The Iran war is still the number one factor affecting asset markets across the globe.
The longer the conflict lasts, the more global economic damage will be done.
As the vital Strait of Hormuz remains clogged with virtually no tanker traffic, crude oil and other energy prices continue to creep higher with every day that passes.
And risk assets like stocks and Bitcoin continue to creep lower.
This dynamic will likely continue to intensify as long as the Strait remains closed.
So what’s the latest?
How is economic data being affected?
And, crucially, how much longer will this go on?
Let’s take a look…
What’s the latest?
Things have become a little bit clearer in recent days.
It appears that the two sides are in “negotiations” of sorts - but via third-party mediators, reportedly including Pakistan.
The U.S. set out a “15-point plan” to end the conflict.
This included a 30-day ceasefire, a reopening of the Strait of Hormuz, a dismantling of all nuclear facilities in Iran, and a stop to Iranian attacks on Gulf energy infrastructure.
Iranian officials then appeared to publicly reject this American plan.
They laid a “5-point plan” of their own, including the establishment of “concrete guarantees” against future attacks on Iran, “guaranteed payment” for war damages, and international recognition of Iran’s “authority” over the Strait of Hormuz.
Meanwhile, thousands of elite U.S. Army Airborne soldiers and Marines are en route to the Middle East.
It’s looking likely that, if the U.S. wants to escalate the war, troops might attempt to invade and control Kharg Island.
The Pentagon is “developing military options for a final blow in Iran that could include the use of ground forces and a massive bombing campaign”, according to an Axios report.
Kharg Island is a small and highly strategic island near the Strait of Hormuz that will likely need to be captured if the U.S. wants to reopen the Strait by force.
It’s also a vital cog in Iran’s oil export infrastructure.

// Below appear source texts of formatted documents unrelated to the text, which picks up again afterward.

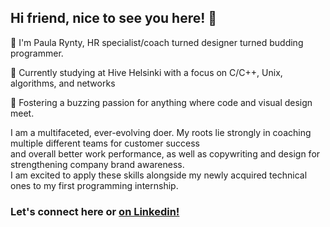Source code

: ## Hi friend, nice to see you here! 👋

🌱 I'm Paula Rynty, HR specialist/coach turned designer turned budding programmer.

💫 Currently studying at Hive Helsinki with a focus on C/C++, Unix, algorithms, and networks 

🐝 Fostering a buzzing passion for anything where code and visual design meet. 

I am a multifaceted, ever-evolving doer. My roots lie strongly in coaching multiple different teams for customer success
<br>and overall better work performance, as well as copywriting and design for strengthening company brand awareness.
<br>I am excited to apply these skills alongside my newly acquired technical ones to my first programming internship.

### Let's connect here or <a href="http://linkedin.com/in/paularynty">on Linkedin!</a>
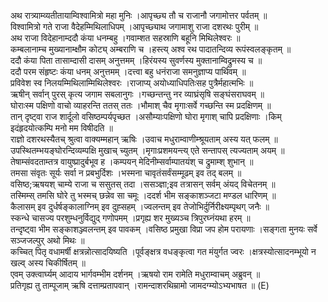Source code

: 

  
अथ रात्र्याम्व्यतीतायाम्विश्वामित्रो महा मुनिः ।आपृच्छ्य तौ च राजानौ जगामोत्तर पर्वतम्  ॥   
विश्वामित्रो गते राजा वैदेहम्मिथिलाधिपम् ।आपृच्छ्याथ जगामाशु राजा दशरथः पुरीम्  ॥   
अथ राजा विदेहानाम्ददौ कंया धनम्बहु ।गवाम्शत सहस्राणि बहूनि मिथिलेश्वरः  ॥   
कम्बलानाम्च मुख्यानाम्क्षौम कोट्य् अम्बराणि च ।हस्त्य् अश्व रथ पादातन्दिव्य रूपंस्वलङ्कृतम्  ॥   
ददौ कंया पिता तासाम्दासी दासम् अनुत्तमम् ।हिरंयस्य सुवर्णस्य मुक्तानाम्विद्रुमस्य च  ॥   
ददौ परम संहृष्टः कंया धनम् अनुत्तमम् ।दत्त्वा बहु धनंराजा समनुज्ञाप्य पार्थिवम्  ॥   
प्रविवेश स्व निलयम्मिथिलाम्मिथिलेश्वरः ।राजाप्य् अयोध्याधिपतिःसह पुत्रैर्महात्मभिः  ॥   
ऋषीन् सर्वान् पुरस् कृत्य जगाम सबलानुगः ।गच्छन्तन्तु नर व्याघ्रंसृषि सङ्घंसराघवम्  ॥   
घोराःस्म पक्षिणो वाचो व्याहरन्ति ततस् ततः ।भौमाश् चैव मृगाःसर्वे गच्छन्ति स्म प्रदक्षिणम्  ॥   
तान् दृष्ट्वा राज शार्दूलो वसिष्ठम्पर्यपृच्छत ।असौम्याःपक्षिणो घोरा मृगाश् चापि प्रदक्षिणाः ।किम् इदंहृदयोत्कम्पि मनो मम विषीदति  ॥   
राज्ञो दशरथस्यैतच् श्रुत्वा वाक्यम्महान् ऋषिः ।उवाच मधुराम्वाणीम्श्रूयताम् अस्य यत् फलम्  ॥   
उपस्थितम्भयङ्घोरन्दिव्यम्पक्षि मुखाच् च्युतम् ।मृगाःप्रशमयन्त्य् एते सन्तापस् त्यज्यताम् अयम्  ॥   
तेषाम्संवदताम्तत्र वायुष्प्रादुर्बभूव ह ।कम्पयन् मेदिनीम्सर्वाम्पातयंश् च द्रुमाम्श् शुभान्  ॥   
तमसा संवृतः सूर्यः सर्वा न प्रबभुर्दिशः ।भस्मना चावृतंसर्वंसम्मूढम् इव तद् बलम्  ॥   
वसिष्ठ;ऋषयश् चाम्ये राजा च ससुतस् तदा ।ससञ्ज्ञा;इव तत्रासन् सर्वम् अंयद् विचेतनम्  ॥   
तस्मिम्स् तमसि घोरे तु भस्मच् छन्नेव सा चमूः ।ददर्श भीम सङ्काशञ्जटा मण्डल धारिणम्  ॥   
कैलासम् इव दुर्धर्षङ्कालाग्निम् इव दुह्सहम् ।ज्वलन्तम् इव तेजोभिर्दुर्निरीक्ष्यम्पृथग् जनैः  ॥   
स्कन्धे चासज्य परशुम्धनुर्विद्युद् गणोपमम् ।प्रगृह्य शर मुख्यञ्च त्रिपुरघ्नंयथा हरम्  ॥   
तन्दृष्ट्वा भीम सङ्काशञ्ज्वलन्तम् इव पावकम् ।वसिष्ठ प्रमुखा विप्रा जप होम परायणाः ।सङ्गता मुनयः सर्वे सञ्जजल्पुर् अथो मिथः  ॥   
कच्चित् पितृ वधामर्षी क्षत्रन्नोत्सादयिष्यति ।पूर्वङ्क्षत्र वधङ्कृत्वा गत मंयुर्गत ज्वरः ।क्षत्रस्योत्सादनम्भूयो न खल्व् अस्य चिकीर्षितम्  ॥   
एवम् उक्त्वार्घ्यम् आदाय भार्गवम्भीम दर्शनम् ।ऋषयो राम रामेति मधुराम्वाचम् अब्रुवन्  ॥   
प्रतिगृह्य तु ताम्पूजाम् ऋषि दत्ताम्प्रतापवान् ।रामन्दाशरथिम्रामो जामदग्म्योऽभ्यभाषत  ॥ (E)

Iran’s parliament speaker responded to a potential invasion of Kharg Island by threatening that "all the vital infrastructure of that regional country [which assists] will, without restriction, become the target of relentless attacks”.
An Iranian military source also threatened to close another vital shipping Strait, the Bab al-Mandab Strait near to the Red Sea, "if the enemy wants to carry out an operation in the territory of the Iranian islands”.
Maritime disruption around the area of the Red Sea would likely pile even more upward pressure onto oil and gas prices.
How is economic data being affected?
Because the war started in late February/early March, we haven’t really seen much economic data covering the period of conflict.
The fun might begin in the next couple of weeks when important global data for March begins rolling in.
However, this week we did see the S&P Global flash PMIs for the U.S. in March - one of the earliest data points available.
This is a survey-based gauge of economic activity (services and manufacturing) in America.
And the PMI for March signalled an unwelcome combination of slowing growth and rising inflation.
According to Chris Williamson of S&P Global, this latest survey is “indicative of GDP rising at an annualised pace of just 1%, and consumer price inflation accelerating back to around 4%.”
The PMI fell to its lowest level in a year.

While measures of prices rose across the board.

The national average of gasoline prices is now up exactly $1.00 (34%) since the war began, according to Jim Bianco of Bianco Research.

There’s also been a big impact on air travel, as the price of jet fuel soars.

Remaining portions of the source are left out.